Wednesday 23 July 2008

The Rough Guide to Hoxton

So, Hoxton has something of a reputation, not all of it good and I feel I should address this since it lends its name to my blog.

For those needing a geographical update, Hoxton is a (tiny) area of East London, lying just outside the square mile of the City, with Jack the Ripper's Whitechapel to the south-east and Hackney to the north. The adjacent neighbourhood is Shoreditch and the two pretty much go hand in hand.

Once the domain of cloth merchants, artists and those needing a cheap place to live in central London, it’s always been one of those rough, slightly dodgy but undeniably vibrant places you find in all major cities, with great street markets, independent shops, quirky restaurants, trendy bars and (I kid you not) a circus school. But with its proximity to all that City cash and the new Olympic site, it’s been on the radar of developers for several years and will no doubt eventually become as generic as most other London neighbourhoods, alas. In the meantime, it’s almost too cool for its own good.

The Shoreditch Twat has become a well-known label for a certain type and I can’t pretend there aren’t plenty of them where I live. Fortunately my general acquaintance unanimously agrees that, despite my address, I am not one of them. One of the best descriptions I’ve heard of the crowd you often find in Hoxton is ‘people with difficult haircuts’. You know exactly what they mean. All those ironically coiffured, asymmetric fringes, who can barely deign to acknowledge the existence of us mere mortals. But they are undeniably entertaining and you have to credit them with bringing a lot of the interesting stuff to the area with them, whether it’s a new club, an art exhibition, or a market stall.

(NB The other variant of the ST is the city slicker who thinks that by walking down the road from the skyscrapers of Liverpool St to the bars of the ‘Ditch, drinking a lot of cocktails and talking about his new and massively overpriced ‘loft apartment’ in the East End, he can escape the fact that he is another banker’s drone serving the evils of global capitalism and leading a soulless existence. Not that I’m judging or anything;).

One of the things that people coming over for a night out don’t often realise is that, of those who live round here, a large number of them are families and there are children all over the place – a fact I enjoy since it’s not often you can be in the centre of a city and hear children on their bikes and playing football and the tinkle of an ice-cream van coming round the corner.

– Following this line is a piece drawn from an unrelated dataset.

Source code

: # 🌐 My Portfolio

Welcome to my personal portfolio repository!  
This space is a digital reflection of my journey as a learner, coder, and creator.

I’m also excited at the prospect of a new knitting group from Ravelry starting up round Hoxton Square, where we can people-watch, drink and knit to our heart’s content.

So I love living here, strolling over to Brick Lane on a Saturday, roaming through the stalls of Spitalfields Market, trying to get up early enough on a Sunday to catch the best flowers and plants on Columbia Road. I just have to be careful when I go to get my hair cut.